Nearly all of the tax cuts announced in the government’s mini-budget are being rolled back — here are seven things you need to know about the turnaround.
1. Let’s start with the fact that it wasn’t really just any U-turn. It was more.
Not only did it reverse the majority of policies in the mini-budget, it went further and reversed a Sunak-era plan to lower the basic income tax rate.
2. That this happened so quickly, and with more than half an eye on the markets, is symptomatic of a much bigger deal.
Government policy is not dictated by the Tory party or parliament, but by the financial markets. I can’t remember another occasion we’ve had that since Black Wednesday in 1992.
3. And markets were able to dictate policy because there is still a clear and present danger.
As I mentioned before, there is at least one fund, with an asset manager who was close to the brink this morning. A further rise in yields would have turned it around.
4. The good news is that today’s measures really seem to have given the markets some confidence again. Gold yields have now fallen significantly.
That, in turn, is weighing down expectations for Bank of England interest rates, which in turn is likely to push fixed-rate mortgages down. A great relief for everyone.
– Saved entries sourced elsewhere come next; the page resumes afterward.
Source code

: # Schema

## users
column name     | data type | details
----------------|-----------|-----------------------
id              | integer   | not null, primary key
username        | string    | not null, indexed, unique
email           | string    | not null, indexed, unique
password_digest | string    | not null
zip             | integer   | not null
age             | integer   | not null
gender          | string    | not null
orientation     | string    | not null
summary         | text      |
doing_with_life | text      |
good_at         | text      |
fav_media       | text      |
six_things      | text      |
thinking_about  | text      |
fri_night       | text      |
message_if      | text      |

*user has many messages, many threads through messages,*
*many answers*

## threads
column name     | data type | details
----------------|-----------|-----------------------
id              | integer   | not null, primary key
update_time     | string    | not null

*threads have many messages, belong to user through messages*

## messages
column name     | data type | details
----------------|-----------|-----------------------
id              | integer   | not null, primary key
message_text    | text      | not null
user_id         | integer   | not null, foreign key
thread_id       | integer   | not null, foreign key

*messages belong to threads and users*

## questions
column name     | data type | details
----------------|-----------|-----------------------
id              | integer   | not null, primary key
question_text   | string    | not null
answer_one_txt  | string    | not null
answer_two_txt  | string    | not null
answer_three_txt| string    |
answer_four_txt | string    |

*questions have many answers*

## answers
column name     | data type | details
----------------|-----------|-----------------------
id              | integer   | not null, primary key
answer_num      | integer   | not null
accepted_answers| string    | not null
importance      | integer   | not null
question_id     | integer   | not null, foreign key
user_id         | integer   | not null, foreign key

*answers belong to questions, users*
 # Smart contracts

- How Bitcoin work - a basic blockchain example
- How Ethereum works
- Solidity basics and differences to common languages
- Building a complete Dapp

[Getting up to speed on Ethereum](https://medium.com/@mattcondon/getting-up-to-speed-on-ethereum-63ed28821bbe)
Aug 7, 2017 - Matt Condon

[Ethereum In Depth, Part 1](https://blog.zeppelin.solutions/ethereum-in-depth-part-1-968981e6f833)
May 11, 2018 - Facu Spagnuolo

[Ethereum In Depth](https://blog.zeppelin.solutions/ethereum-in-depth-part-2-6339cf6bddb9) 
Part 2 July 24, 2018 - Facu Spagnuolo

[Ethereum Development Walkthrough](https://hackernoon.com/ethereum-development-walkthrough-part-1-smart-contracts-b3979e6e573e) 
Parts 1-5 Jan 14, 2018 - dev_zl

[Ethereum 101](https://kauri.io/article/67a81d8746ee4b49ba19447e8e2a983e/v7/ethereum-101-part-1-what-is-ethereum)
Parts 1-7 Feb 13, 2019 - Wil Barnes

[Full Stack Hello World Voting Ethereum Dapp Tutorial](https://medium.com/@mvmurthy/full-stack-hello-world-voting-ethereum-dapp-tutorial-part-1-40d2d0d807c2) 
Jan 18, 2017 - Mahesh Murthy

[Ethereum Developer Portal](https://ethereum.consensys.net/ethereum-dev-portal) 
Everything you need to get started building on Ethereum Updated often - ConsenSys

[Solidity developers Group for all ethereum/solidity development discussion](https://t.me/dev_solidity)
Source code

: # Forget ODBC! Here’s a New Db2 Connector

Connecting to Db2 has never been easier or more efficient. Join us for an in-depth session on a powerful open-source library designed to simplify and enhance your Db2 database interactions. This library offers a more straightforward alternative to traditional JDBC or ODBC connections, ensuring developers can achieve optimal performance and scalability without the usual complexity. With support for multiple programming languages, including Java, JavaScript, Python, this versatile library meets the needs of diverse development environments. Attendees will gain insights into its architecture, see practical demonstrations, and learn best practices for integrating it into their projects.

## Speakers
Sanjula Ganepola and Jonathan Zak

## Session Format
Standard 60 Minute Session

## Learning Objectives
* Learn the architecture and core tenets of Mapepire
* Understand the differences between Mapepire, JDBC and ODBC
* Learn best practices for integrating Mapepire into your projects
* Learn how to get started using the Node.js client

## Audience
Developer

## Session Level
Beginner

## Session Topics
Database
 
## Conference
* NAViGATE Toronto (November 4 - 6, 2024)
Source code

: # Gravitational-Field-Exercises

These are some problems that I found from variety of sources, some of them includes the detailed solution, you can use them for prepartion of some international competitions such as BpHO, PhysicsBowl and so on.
5. When it comes to calming the financial markets, this was by far the most successful government intervention since Liz Truss became Prime Minister. Yet she is nowhere to be seen.
The intervention came from an outsider; striking, but consistent with the fact that this is a credibility crisis.
6. The most groundbreaking of all measures was not even budgeted for today.
Changing the energy price guarantee from a two-year policy to a six-month policy can potentially save tens of billions. Maybe even £100 billion plus, but we don’t know because it depends on future gas prices.
7. Crucially, while today’s measures went further than most people expected, there is still a significant shortfall.
If Jeremy Hunt wants to lower the national debt, he will have to find another £30-40 billion in cuts and/or tax hikes, so there’s more to come.